John is said by Luke to have begun to preach and baptize "in the fifteenth year of Tiberius" (Luke 3:1 ), and Jesus "was about thirty years of age" (Luke 3:23 ) when He was baptized by John, and entered on His ministry. If the 15th year of Tiberius is dated, as seems most likely, from his association with Augustus as colleague in the government, 765 AUC , or 12 AD (Tacitus, Annals i. 3; Suetonius on Augustus, 97), and if Jesus may be supposed to have been baptized about 6 months after John commenced his work, these data combine in bringing us to the year 780 AUC , or 27 AD, as the year of our Lord's baptism, in agreement with our former conclusion as to the date of His birth in 5 BC. To place the birth earlier is to make Jesus 32 or 33 years of age at His baptism - an unwarrantable extension of the "about." In accord with this is the statement in John 2:20 that the temple had been 46 years in building (it began in 20-19 BC) at the time of Christ's first Passover; therefore in 780 AUC , or 27-AD (compare Schurer, op. cit., Div. I, Vol. I, 410).

3. Length of Ministry:

The determination of the precise duration of our Lord's ministry involves more doubtful elements. Setting aside, as too arbitrary, schemes which would, with some of the early Fathers, compress the whole ministry into little over a single year (Browne, Hort, etc.) - a view which involves without authority the rejection of the mention of the Passover in John 6:4 - there remains the choice between a two years' and a three years' ministry. Both have able advocates (Turner in article "Chronology," and Sanday in article "Jesus Christ," in HBD , advocate the two years' scheme; Farrar, Ramsay, D. Smith, etc., adhere to the three years' scheme). An important point is the view taken of the unnamed "feast" in John 5:1 . John has already named a Passover - C hrist's first - in John 2:13 , John 2:23; another, which Jesus did not attend, is named in John 6:4; the final Passover, at which He was crucified, appears in all the evangelists. If the "feast" of John 5:1 (the article is probably to be omitted) is also, as some think, a Passover, then John has four Passovers, and a three years' ministry becomes necessary. It is claimed, however, that in this case the "feast" would almost certainly have been named. It still does not follow, even if a minor feast - say Purim - is intended, that we are shut up to a two years' ministry. Mr. Turner certainly goes beyond his evidence in affirming that "while two years must, not more than two years can , be allowed for the interval from John 2:13 , John 2:23 to John 11:55 ." The two years' scheme involves, as will be seen on consideration of details, a serious overcrowding and arbitrary transposition of incidents, which speak to the need of longer time. We shall assume that the ministry lasted for three years, reserving reasons till the narrative is examined.

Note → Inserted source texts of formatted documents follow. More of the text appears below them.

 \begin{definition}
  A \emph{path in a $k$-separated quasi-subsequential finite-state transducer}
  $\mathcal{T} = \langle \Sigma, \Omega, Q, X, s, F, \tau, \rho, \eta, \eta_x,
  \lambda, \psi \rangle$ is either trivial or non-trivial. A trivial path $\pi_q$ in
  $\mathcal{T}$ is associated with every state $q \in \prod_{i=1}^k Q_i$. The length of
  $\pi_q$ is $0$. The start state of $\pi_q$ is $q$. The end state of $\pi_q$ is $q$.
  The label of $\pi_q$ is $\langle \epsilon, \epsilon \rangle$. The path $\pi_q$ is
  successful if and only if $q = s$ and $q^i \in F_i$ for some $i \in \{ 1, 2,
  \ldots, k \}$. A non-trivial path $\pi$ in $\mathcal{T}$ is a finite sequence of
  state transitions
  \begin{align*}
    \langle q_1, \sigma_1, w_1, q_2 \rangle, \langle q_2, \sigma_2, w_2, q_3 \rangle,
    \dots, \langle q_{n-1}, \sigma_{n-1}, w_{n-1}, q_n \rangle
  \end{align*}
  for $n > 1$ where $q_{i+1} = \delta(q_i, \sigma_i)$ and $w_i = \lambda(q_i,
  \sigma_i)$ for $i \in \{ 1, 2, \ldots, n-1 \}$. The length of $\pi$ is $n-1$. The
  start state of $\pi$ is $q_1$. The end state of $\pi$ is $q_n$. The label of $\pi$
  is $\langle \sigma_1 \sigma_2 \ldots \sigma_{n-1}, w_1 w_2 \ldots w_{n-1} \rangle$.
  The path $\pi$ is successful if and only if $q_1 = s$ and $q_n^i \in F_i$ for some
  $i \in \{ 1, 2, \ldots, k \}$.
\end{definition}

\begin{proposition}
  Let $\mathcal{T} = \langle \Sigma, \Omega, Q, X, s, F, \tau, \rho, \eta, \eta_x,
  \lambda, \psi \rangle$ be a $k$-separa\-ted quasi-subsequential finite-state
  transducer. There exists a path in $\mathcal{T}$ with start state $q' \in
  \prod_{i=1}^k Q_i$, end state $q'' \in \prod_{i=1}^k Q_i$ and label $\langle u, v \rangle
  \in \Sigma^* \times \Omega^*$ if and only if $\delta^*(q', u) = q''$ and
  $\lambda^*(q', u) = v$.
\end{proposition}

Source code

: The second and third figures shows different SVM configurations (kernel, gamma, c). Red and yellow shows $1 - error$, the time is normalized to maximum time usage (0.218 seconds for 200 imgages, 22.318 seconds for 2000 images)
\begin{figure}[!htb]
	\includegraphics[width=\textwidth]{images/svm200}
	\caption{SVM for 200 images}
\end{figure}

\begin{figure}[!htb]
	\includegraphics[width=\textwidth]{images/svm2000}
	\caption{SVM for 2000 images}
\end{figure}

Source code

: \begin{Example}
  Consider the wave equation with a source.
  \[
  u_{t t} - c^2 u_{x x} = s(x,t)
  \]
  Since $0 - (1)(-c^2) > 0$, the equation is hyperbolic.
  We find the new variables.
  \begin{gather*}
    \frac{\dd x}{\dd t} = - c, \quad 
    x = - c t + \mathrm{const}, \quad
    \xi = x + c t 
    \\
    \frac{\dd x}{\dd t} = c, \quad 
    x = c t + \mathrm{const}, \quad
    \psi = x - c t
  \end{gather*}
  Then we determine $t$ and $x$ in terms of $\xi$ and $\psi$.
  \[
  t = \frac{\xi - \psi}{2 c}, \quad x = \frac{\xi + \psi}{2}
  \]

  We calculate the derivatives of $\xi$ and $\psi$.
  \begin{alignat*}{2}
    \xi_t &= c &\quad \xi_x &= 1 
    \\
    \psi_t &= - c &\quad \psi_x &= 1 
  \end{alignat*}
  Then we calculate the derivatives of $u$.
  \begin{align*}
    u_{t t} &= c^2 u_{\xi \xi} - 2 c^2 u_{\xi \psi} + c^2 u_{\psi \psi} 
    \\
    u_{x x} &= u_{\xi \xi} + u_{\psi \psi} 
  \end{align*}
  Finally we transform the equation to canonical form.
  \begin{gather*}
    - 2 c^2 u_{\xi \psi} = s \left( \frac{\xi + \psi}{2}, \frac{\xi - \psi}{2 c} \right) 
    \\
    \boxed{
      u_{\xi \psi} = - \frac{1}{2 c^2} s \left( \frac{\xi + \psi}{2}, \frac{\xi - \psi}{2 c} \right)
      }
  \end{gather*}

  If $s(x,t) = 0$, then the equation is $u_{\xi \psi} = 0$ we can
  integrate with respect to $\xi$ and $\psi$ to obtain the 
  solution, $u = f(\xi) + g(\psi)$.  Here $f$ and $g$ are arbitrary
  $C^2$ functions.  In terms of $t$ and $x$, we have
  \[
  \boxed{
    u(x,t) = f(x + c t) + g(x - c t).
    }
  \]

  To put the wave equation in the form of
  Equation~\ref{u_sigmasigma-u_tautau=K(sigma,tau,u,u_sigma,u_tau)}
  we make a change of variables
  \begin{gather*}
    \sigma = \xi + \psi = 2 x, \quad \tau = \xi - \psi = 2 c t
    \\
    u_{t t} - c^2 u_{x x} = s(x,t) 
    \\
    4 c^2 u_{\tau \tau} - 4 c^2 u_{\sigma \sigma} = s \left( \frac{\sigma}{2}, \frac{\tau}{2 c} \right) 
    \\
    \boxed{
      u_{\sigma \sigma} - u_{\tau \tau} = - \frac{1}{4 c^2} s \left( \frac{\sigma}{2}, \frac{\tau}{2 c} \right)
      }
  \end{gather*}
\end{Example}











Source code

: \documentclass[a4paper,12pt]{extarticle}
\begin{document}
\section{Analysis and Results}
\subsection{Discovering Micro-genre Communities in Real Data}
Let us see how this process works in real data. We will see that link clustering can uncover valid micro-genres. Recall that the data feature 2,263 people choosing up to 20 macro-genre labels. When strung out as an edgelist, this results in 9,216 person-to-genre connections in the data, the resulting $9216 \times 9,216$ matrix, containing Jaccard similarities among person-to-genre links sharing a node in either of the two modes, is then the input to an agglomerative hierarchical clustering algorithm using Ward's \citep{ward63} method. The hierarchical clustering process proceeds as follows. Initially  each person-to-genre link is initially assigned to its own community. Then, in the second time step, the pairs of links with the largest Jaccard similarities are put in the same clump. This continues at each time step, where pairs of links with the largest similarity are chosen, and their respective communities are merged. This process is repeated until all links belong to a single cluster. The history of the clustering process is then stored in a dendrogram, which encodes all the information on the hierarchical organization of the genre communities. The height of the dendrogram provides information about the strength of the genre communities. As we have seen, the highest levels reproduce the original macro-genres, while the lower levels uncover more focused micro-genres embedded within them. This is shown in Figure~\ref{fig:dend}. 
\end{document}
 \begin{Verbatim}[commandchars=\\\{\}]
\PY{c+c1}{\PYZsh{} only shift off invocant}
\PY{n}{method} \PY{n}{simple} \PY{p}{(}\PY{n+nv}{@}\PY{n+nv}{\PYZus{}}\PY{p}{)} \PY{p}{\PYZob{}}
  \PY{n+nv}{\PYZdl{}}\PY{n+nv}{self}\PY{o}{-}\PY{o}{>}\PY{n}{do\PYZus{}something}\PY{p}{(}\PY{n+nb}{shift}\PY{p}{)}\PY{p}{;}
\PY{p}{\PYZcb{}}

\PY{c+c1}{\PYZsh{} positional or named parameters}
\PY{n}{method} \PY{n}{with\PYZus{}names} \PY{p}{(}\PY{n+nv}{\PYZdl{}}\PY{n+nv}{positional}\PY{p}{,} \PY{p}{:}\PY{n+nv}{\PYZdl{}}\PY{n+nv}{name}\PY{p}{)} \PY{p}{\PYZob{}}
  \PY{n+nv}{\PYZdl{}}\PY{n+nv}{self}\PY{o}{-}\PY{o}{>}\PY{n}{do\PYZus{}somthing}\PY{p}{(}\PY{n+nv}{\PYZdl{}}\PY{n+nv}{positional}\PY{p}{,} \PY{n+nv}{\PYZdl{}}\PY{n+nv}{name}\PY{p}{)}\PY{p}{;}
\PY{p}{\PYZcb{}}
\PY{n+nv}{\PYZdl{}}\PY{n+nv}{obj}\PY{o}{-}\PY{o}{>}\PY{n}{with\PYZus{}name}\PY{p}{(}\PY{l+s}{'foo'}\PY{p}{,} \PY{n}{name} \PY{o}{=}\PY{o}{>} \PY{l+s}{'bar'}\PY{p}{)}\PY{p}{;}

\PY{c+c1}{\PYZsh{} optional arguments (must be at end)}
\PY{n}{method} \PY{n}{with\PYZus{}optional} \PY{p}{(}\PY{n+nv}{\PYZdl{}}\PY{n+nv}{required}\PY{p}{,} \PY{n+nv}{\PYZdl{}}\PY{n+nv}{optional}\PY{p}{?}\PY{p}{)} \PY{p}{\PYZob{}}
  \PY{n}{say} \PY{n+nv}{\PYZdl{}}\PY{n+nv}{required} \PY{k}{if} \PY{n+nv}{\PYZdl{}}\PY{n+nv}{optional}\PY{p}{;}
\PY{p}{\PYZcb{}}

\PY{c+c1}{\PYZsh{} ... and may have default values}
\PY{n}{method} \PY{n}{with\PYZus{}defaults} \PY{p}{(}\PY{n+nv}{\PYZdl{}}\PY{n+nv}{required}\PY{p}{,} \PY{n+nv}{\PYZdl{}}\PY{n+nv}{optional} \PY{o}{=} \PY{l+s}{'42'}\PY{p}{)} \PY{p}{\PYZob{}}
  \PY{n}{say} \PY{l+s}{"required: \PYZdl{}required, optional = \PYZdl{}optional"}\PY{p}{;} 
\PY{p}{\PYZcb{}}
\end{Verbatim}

4. Date of Christ's Death:

On the hypothesis now accepted, the crucifixion of Jesus took place at the Passover of 30 AD. On the two years' scheme it would fall a year earlier. On both sides it is agreed that it occurred on the Friday of the week of the Passover, but it is disputed whether this Friday was the 14th or the 15th day of the month. The Gospel of John is pleaded for the former date, the Synoptics for the latter. The question will be considered in connection with the time of the Last Supper. Meanwhile it is to be observed that, if the 15th is the correct date, there seems reason to believe that the 15th of Nisan fell on a Friday in the year just named, 783 AUG , or 30 AD. We accept this provisionally as the date of the crucifixion.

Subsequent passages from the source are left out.